Regarding the bias-variance trade-off, MNB has high bias but low variance48, meaning that while it makes strong simplifying assumptions, it tends to generalize well across different datasets without drastic performance fluctuations. This robustness is particularly beneficial when working with datasets that contain noise or inconsistencies, such as Dataset 5, where extensive preprocessing is required. However, MNB’s inability to capture complex interactions between words may lead to performance limitations, particularly in cases where spam messages contain subtle linguistic variations or semantic patterns that require contextual understanding.

In contrast, DT tends to have lower bias but higher variance, making it more flexible in capturing complex decision boundaries but also more prone to overfitting, especially when applied to high-dimensional datasets49. Overfitting occurs when DT learns from noise or idiosyncratic patterns in the training data rather than capturing generalizable trends, leading to weaker performance on unseen data. This issue is particularly evident in datasets with high complexity, such as Dataset 5, where variations in spam message structures may cause DT to create overly specific decision rules that do not generalize well across different spam categories.

The superior performance of Multinomial Naive Bayes (MNB) over Decision Trees (DT) observed in this study aligns with findings from prior research.

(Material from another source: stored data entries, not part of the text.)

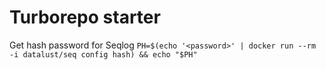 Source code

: # Turborepo starter

Get hash password for Seqlog `PH=$(echo '<password>' | docker run --rm -i datalust/seq config hash) && echo "$PH"`
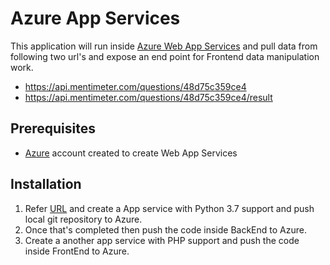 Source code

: # Azure App Services

This application will run inside [Azure Web App Services](https://azure.microsoft.com/en-us/services/app-service/web/) and pull data from following two url's and expose an end point for Frontend data manipulation work. 

- https://api.mentimeter.com/questions/48d75c359ce4
- https://api.mentimeter.com/questions/48d75c359ce4/result

## Prerequisites

- [Azure](https://azure.microsoft.com/en-us/) account created to create Web App Services 


## Installation

1.    Refer [URL](https://github.com/uglide/azure-content/blob/master/includes/publishing-with-git.md)  and create a App service with Python 3.7 support and push local git repository to Azure. 
2. Once that's completed then push the code inside BackEnd to Azure. 
3. Create a another app service  with PHP support and push the code inside FrontEnd to Azure.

A comparative analysis of the model’s highest accuracy, as presented in Table 8, further corroborates these results in relation to previous studies.

Table 8 The superior accurcy of MNB over DT, as supported by prior studies.

Factors influencing performance variability in experimental runs

Upon a closer inspection of the model performance of DT and MNB, it can be concluded that both models exhibit different performance across all datasets used in this study. Performance variability refers to the differences in the experimental results obtained from each dataset, which can be influenced by factors such as dataset characteristics, class distribution, and the presence of noisy data.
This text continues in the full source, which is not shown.